# [Exercise goal]
Search the entries below for the string "Translation" and give the number of lines that hold it, nothing else.

(Source material)

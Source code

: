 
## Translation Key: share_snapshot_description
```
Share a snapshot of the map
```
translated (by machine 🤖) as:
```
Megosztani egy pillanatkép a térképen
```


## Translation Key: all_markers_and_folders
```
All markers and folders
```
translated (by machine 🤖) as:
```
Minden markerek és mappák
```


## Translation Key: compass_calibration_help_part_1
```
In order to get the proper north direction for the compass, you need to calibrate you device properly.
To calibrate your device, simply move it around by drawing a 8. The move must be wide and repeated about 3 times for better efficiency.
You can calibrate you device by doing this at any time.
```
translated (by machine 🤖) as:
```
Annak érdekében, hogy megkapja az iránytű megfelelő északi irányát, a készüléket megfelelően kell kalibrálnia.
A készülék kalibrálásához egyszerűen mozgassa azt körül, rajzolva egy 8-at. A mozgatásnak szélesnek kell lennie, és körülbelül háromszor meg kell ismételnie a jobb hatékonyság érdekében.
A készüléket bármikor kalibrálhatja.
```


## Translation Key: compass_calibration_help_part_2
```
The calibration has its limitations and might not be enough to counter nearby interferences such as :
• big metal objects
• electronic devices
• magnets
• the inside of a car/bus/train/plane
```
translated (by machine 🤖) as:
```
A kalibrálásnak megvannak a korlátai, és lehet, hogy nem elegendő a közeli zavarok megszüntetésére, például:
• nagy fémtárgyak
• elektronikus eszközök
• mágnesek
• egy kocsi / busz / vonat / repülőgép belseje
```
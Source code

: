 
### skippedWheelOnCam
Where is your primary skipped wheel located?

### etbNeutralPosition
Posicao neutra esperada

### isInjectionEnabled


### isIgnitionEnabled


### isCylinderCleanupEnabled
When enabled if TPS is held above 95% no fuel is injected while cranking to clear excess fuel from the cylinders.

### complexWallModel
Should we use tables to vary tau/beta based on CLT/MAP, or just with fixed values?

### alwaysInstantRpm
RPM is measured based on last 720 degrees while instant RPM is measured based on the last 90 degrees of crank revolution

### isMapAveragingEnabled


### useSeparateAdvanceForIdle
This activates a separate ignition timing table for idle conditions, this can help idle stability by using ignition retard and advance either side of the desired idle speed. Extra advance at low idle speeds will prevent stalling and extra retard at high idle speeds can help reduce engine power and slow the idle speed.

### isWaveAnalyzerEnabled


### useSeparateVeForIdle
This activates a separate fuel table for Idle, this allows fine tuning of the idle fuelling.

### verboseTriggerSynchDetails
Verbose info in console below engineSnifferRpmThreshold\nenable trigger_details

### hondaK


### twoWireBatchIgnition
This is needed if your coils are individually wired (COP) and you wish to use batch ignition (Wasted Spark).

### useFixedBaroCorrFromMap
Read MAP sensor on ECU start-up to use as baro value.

(End Source material)

# [Solution to this exercise]
4